Furthermore, technology frequently improves, as does our ability to reduce pollution through process change and product redesign. For this reason, the cost of controlling pollution can often fall, thus making some programs that were heretofore prohibitively expensive now attractive as social investments.

Many also are questioning whether the environmental benefits resulting from new controls are as much as they were at the start of the environmental era. Some believe that the law of diminishing returns relative to long-regulated environmental pollutants has begun to set in and that, although added control will no doubt produce gains to society, these gains will sometimes be small in relation to their costs.

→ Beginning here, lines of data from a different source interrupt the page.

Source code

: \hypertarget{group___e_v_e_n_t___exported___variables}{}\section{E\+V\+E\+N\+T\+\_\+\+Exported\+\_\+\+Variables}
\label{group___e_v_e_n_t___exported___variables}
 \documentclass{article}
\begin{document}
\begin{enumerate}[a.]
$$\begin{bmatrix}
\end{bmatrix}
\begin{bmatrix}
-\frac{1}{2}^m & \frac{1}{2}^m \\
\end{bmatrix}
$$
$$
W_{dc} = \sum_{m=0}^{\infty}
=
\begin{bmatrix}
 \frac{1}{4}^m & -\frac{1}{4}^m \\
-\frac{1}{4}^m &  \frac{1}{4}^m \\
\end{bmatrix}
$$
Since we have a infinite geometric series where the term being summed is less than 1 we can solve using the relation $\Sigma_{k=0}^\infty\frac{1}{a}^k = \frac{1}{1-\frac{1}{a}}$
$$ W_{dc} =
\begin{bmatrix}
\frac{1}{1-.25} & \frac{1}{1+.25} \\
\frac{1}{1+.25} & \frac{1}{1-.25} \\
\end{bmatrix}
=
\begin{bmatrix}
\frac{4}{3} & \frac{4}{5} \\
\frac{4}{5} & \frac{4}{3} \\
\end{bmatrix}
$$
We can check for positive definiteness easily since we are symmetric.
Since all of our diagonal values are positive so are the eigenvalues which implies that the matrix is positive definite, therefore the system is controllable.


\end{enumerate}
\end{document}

Those questions are being asked not only in corporate board rooms—although that is where the questioning might be loudest—but also in city halls, governors' offices, and even in the offices of the Secretaries of federal departments. That is because state and local governments and such federal agencies as the Departments of Interior, Defense, and Energy are also subject to federal environmental regulations. In fact, concerns about the cost of controlling environmental pollutants at the federal and state levels relative to the benefits received led to the recent passage of legislation that makes it much harder for the federal government to write regulations that impose costs on lower levels of government without appropriating funds to help the affected parties comply.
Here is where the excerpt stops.